7 Splinters in Time is a 2018 American independent science fiction film produced by Red Giant Media, written and directed by Gabriel Judet-Weinshel and filmed by cinematographer George Nicholas. The film is described by reviewers as neo-noir, and had the working title Omphalos.

==Plot==
A detective investigates a murder, only to find that the victim is himself. Soon, he discovers multiple versions of himself, not all of them friendly.

Darius Lefaux is a gumshoe detective. His career is in shambles, his romantic life is comically void, and his only real human connection a cantankerous old woman who lives next door. One day a murder comes in, and Darius is summoned to view the body. But there's something very strange about this one. The body is ... him. The body is identical to Darius's.

Memories begin to haunt Darius, fragments of events that don't make sense. As the plot thickens, more duplicates of Darius emerge. One version is trying to kill him. In a race against the clock, Darius sets out to find this other self before it finds him.

Meanwhile, John Luka—an old ally of Darius and an eccentric, out-of-work juggler—learns that his friend may be in trouble. We learn that Luka was involved in a time travel experiment run amok, left scarred and destitute by the ordeal. Re-invigorated by the chance to help his friend, he sets out in search of Fyodor Wax, the father of the experiment, hoping Fyodor will lead him to his "brother Darius" before it's too late.

As Darius chips away at the case of his multiple selves, he is reunited with Alise, a beautiful woman from his past. A long-buried, yet troubled, romance is reignited. More memories surface—from a life they once had together, a life interrupted by an accident on a desert road ten years ago.
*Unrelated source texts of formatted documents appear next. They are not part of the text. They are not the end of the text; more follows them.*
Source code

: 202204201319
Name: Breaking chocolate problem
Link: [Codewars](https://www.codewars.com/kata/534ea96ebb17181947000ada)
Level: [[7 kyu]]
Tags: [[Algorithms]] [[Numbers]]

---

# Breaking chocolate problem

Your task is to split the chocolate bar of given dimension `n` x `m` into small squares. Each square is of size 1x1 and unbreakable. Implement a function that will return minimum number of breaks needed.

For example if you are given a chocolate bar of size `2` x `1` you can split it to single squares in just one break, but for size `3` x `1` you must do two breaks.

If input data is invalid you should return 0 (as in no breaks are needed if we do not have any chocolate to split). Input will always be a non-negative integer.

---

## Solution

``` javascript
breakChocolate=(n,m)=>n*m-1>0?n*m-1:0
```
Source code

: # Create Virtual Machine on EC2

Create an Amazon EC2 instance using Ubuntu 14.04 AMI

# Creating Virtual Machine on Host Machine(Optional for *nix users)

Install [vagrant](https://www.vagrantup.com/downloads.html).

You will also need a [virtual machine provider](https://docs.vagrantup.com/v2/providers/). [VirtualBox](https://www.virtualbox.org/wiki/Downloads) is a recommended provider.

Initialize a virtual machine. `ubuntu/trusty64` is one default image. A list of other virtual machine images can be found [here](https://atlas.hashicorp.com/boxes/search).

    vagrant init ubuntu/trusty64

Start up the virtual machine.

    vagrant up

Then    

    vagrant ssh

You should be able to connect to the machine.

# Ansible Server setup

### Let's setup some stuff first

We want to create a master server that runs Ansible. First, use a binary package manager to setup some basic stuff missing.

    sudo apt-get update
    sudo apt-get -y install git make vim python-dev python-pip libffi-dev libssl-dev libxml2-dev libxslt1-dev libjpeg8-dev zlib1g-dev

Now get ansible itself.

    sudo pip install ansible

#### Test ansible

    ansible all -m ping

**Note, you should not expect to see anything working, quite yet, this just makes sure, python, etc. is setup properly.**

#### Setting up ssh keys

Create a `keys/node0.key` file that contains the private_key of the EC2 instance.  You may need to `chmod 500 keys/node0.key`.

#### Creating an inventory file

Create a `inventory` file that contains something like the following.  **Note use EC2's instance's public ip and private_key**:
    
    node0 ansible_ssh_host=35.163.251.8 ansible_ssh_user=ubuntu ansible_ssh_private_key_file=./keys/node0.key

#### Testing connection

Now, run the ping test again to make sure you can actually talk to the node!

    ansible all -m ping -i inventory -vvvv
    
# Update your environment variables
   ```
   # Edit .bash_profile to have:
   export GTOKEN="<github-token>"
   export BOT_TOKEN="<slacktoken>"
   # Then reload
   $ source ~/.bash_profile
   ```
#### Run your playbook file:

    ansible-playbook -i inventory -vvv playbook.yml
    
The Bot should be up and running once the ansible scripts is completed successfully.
When Luka finds Darius, the two men learn more about their shrouded past and the scientific experiment that links their existence, and it's suddenly clear what has to be done.

Darius and Luka journey to a secret site called "Omphalos," where they hope to put a stop to the disastrous experiment that may be at the root of their troubles. But the road to "Omphalos" isn't quite as it seems. The journey outward becomes a journey inward.

==Cast==
- Al Sapienza
- Ashley Nicole Anderson
- Austin Pendleton
- Edoardo Ballerini
- Emmanuelle Chriqui
- Giuliana Carullo
- Greg Bennick
- Lynn Cohen
- Sarah Sokolovic
- Sean Gaffney

==Concept==
This film is writer-director Judet-Weinshel's debut full-length feature. Judet-Weinshel relates that he had two feature scripts in development in 2008 when an economic recession left the studios "risk-averse" and caused work on the scripts to stall. Eventually he and cinematographer George Nicholas started filming images that they used to raise investment capital to complete 7 Splinters in Time on a "micro-budget." The film attracted an outstanding cast, made a successful showing at the 2018 Cinequest San Jose Film Festival, and was picked up for distribution.

==Reception==
The Austin Chronicle gave the film a positive review, emphasizing the artistic quality of the concept and film editing. Film critic Richard Whitaker said of the film, "7 Splinters in Time is free jazz, and Judet-Weinshel finds echoes and frequencies in the form and the content." Whitaker went on to quote writer-director Judet-Weinshel, "Film is a form of time travel," he said. "It's a form of bricolage. You're cutting up time."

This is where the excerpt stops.